TAO v5.5.0

Annotations

The annotation service, which is part of TAO Data Services, offers tools for users to easily manipulate groundtruth labels. tao dataset annotations supports the following tasks:

  • convert

  • slice

  • merge

These tasks can be invoked from the TAO Launcher using the following convention on the command-line:

Copy
Copied!
            

tao dataset annotations <sub_task> <args_per_subtask>

Where args_per_subtask are the command-line arguments required for a given subtask. Each subtask is explained in the following sections.

The annotation service supports the KITTI, ODVG, and COCO formats.

The following is a sample spec file for converting a COCO dataset to KITTI format. It has three key components–data, kitti, and coco–as well as a global parameter, all of which are described below.

Copy
Copied!
            

data: input_format: "COCO" output_format: "KITTI" output_dir: "/workspace/output" kitti: image_dir: "/workspace/kitti/images" label_dir: "/workspace/kitti/labels" mapping: "/workspace/kitti_mapping.json" coco: ann_file: "/workspace/coco.json" results_dir: "/path/to/results"

Field Description Data Type and Constraints Recommended/Typical Value
results_dir The directory to save the annotation-conversion log to string
data The dataset config Dict
kitti The KITTI config Dict
coco The COCO config Dict
odvg The ODVG config Dict

Data Config

The data configuration (data) specifies the source and target formats of the label conversion, as well as the output path. See the Data Annotation Format page for more information about the data formats including KITTI, COCO, and ODVG.

  • Note 1: Direct KITTI to ODVG or ODVG to KITTI conversion is not supported, but you can use COCO as an intermediate format to bridge KITTI and ODVG.

  • Note 2: When input_format` and output_format` are both COCO, a new COCO annotation file is saved with category IDs remapped to contiguous IDs.

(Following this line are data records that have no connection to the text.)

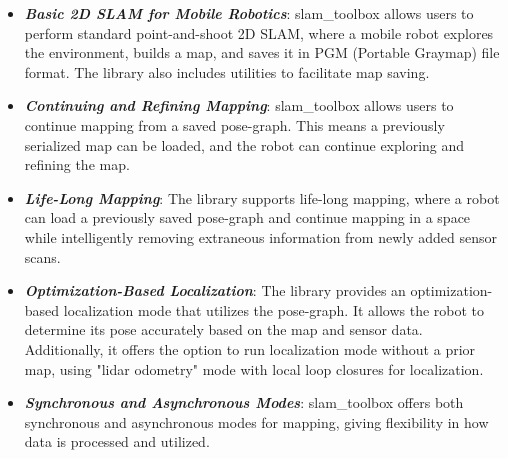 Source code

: \begin{itemize}
    \item \textit{\textbf{Basic 2D SLAM for Mobile Robotics}}: slam\_toolbox allows users to perform standard point-and-shoot 2D SLAM, where a mobile robot explores the environment, builds a map, and saves it in PGM (Portable Graymap) file format. The library also includes utilities to facilitate map saving.
    
    \item \textit{\textbf{Continuing and Refining Mapping}}: slam\_toolbox allows users to continue mapping from a saved pose-graph. This means a previously serialized map can be loaded, and the robot can continue exploring and refining the map.
    
    \item \textit{\textbf{Life-Long Mapping}}: The library supports life-long mapping, where a robot can load a previously saved pose-graph and continue mapping in a space while intelligently removing extraneous information from newly added sensor scans.
    
    \item \textit{\textbf{Optimization-Based Localization}}: The library provides an optimization-based localization mode that utilizes the pose-graph. It allows the robot to determine its pose accurately based on the map and sensor data. Additionally, it offers the option to run localization mode without a prior map, using "lidar odometry" mode with local loop closures for localization.
    
    \item \textit{\textbf{Synchronous and Asynchronous Modes}}: slam\_toolbox offers both synchronous and asynchronous modes for mapping, giving flexibility in how data is processed and utilized.
\end{itemize}

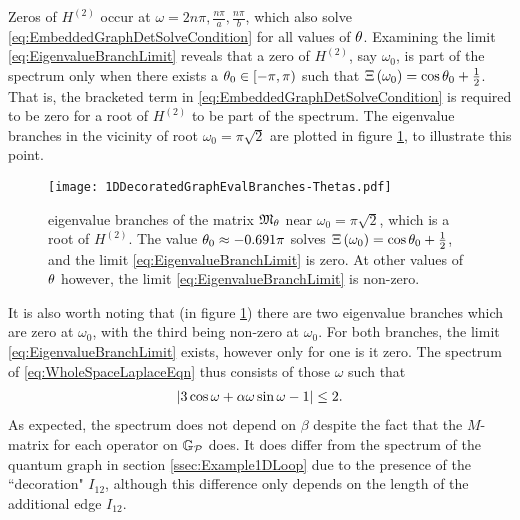 Zeros of $H^{(2)}$ occur at $\omega= 2n\pi, \frac{n\pi}{a}, \frac{n\pi}{b}$, which also solve \eqref{eq:EmbeddedGraphDetSolveCondition} for all values of $\theta$.
Examining the limit \eqref{eq:EigenvalueBranchLimit} reveals that a zero of $H^{(2)}$, say $\omega_0$, is part of the spectrum only when there exists a $\theta_0\in\left[-\pi,\pi\right)$ such that $\Xi\left( \omega_0 \right)=\cos\theta_0+\frac{1}{2}$.
That is, the bracketed term in \eqref{eq:EmbeddedGraphDetSolveCondition} is required to be zero for a root of $H^{(2)}$ to be part of the spectrum.
The eigenvalue branches in the vicinity of root $\omega_0=\pi\sqrt{2}$ are plotted in figure \ref{fig:1DDecoratedGraphEvalBranches-Thetas}, to illustrate this point.
\begin{figure}[t!]
	\centering
	\texttt{[image: 1DDecoratedGraphEvalBranches-Thetas.pdf]}
	\caption{\label{fig:1DDecoratedGraphEvalBranches-Thetas} eigenvalue branches of the matrix $\mathfrak{M}_{\theta}$ near $\omega_0 = \pi\sqrt{2}$, which is a root of $H^{(2)}$. The value $\theta_0\approx-0.691\pi$ solves $\Xi\left( \omega_0 \right)=\cos\theta_0+\frac{1}{2}$, and the limit \eqref{eq:EigenvalueBranchLimit} is zero. At other values of $\theta$ however, the limit \eqref{eq:EigenvalueBranchLimit} is non-zero.}
\end{figure}
It is also worth noting that (in figure \ref{fig:1DDecoratedGraphEvalBranches-Thetas}) there are two eigenvalue branches which are zero at $\omega_0$, with the third being non-zero at $\omega_0$.
For both branches, the limit \eqref{eq:EigenvalueBranchLimit} exists, however only for one is it zero.
The spectrum of \eqref{eq:WholeSpaceLaplaceEqn} thus consists of those $\omega$ such that
\begin{align*}
	\left\lvert  3\cos\omega + \alpha\omega\sin\omega - 1  \right\rvert \leq 2.
\end{align*}
As expected, the spectrum does not depend on $\beta$ despite the fact that the $M$-matrix for each operator on $\mathbb{G}_{\mathcal{P}}$ does.
It does differ from the spectrum of the quantum graph in section \ref{ssec:Example1DLoop} due to the presence of the ``decoration" $I_{12}$, although this difference only depends on the length of the additional edge $I_{12}$.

Field Description Data Type and Constraints Recommended/Typical Value
input_format The input data format (“KITTI”, “ODVG”, or “COCO”) string
output_format The output data format (“KITTI”, “ODVG”, or “COCO”) string
output_dir The path to save the converted annotations string

KITTI Config

The KITTI configuration (kitti) specifies the KITTI dataset information.

Field Description Data Type and Constraints Recommended/Typical Value
image_dir The image directory string
label_dir The label directory string
project The project name, which is used as the scene_id when converting to COCO format. The default value is the parent directory name of the image_dir. string
mapping A YAML file specifying the category mappings. If this value is not not specified, all categories in the label_dir are used). string
no_skip If True, do not skip images without any valid annotations. bool
preserve_hierarchy If True, preserve the KITTI folder structure. bool

The following is an example of a category mapping file:

Copy
Copied!
            

- person: - person - Person - person_group - rider - bag: - hand_bag - backpack - personal_bag - face: - face

COCO Config

The COCO configuration (coco) specifies the COCO annotation file location.

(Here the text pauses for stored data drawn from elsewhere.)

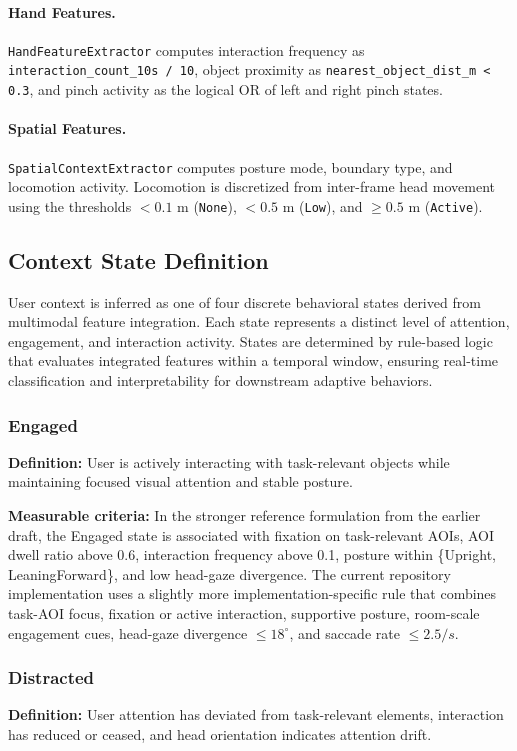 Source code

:\documentclass[10pt,twocolumn]{article}
\begin{document}
\paragraph{Hand Features.}
\texttt{HandFeatureExtractor} computes interaction frequency as \texttt{interaction\_count\_10s / 10}, object proximity as \texttt{nearest\_object\_dist\_m < 0.3}, and pinch activity as the logical OR of left and right pinch states.

\paragraph{Spatial Features.}
\texttt{SpatialContextExtractor} computes posture mode, boundary type, and locomotion activity. Locomotion is discretized from inter-frame head movement using the thresholds \(< 0.1\) m (\texttt{None}), \(< 0.5\) m (\texttt{Low}), and \(\geq 0.5\) m (\texttt{Active}).

\subsection{Context State Definition}
User context is inferred as one of four discrete behavioral states derived from multimodal feature integration. Each state represents a distinct level of attention, engagement, and interaction activity. States are determined by rule-based logic that evaluates integrated features within a temporal window, ensuring real-time classification and interpretability for downstream adaptive behaviors.

\subsubsection{Engaged}
\textbf{Definition:} User is actively interacting with task-relevant objects while maintaining focused visual attention and stable posture.

\textbf{Measurable criteria:} In the stronger reference formulation from the earlier draft, the Engaged state is associated with fixation on task-relevant AOIs, AOI dwell ratio above 0.6, interaction frequency above 0.1, posture within \{Upright, LeaningForward\}, and low head-gaze divergence. The current repository implementation uses a slightly more implementation-specific rule that combines task-AOI focus, fixation or active interaction, supportive posture, room-scale engagement cues, head-gaze divergence \(\leq 18^\circ\), and saccade rate \(\leq 2.5/s\).

\subsubsection{Distracted}
\textbf{Definition:} User attention has deviated from task-relevant elements, interaction has reduced or ceased, and head orientation indicates attention drift.
\end{document}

Field Description Data Type and Constraints Recommended/Typical Value
ann_file The annotation file string
refine_box Whether to refine boxes with segmentation when converting to KITTI bool
use_all_categories Whether to use all categories bool
add_background Whether to add background categories bool

ODVG Config

The ODVG configuration (odvg) specifies the ODVG annotation file location.

Field Description Data Type and Constraints Recommended/Typical Value
ann_file The annotation file string
labelmap_file The label map file string

The annotation conversion service can be invoked from the TAO Launcher using the following convention on the command-line:

Copy
Copied!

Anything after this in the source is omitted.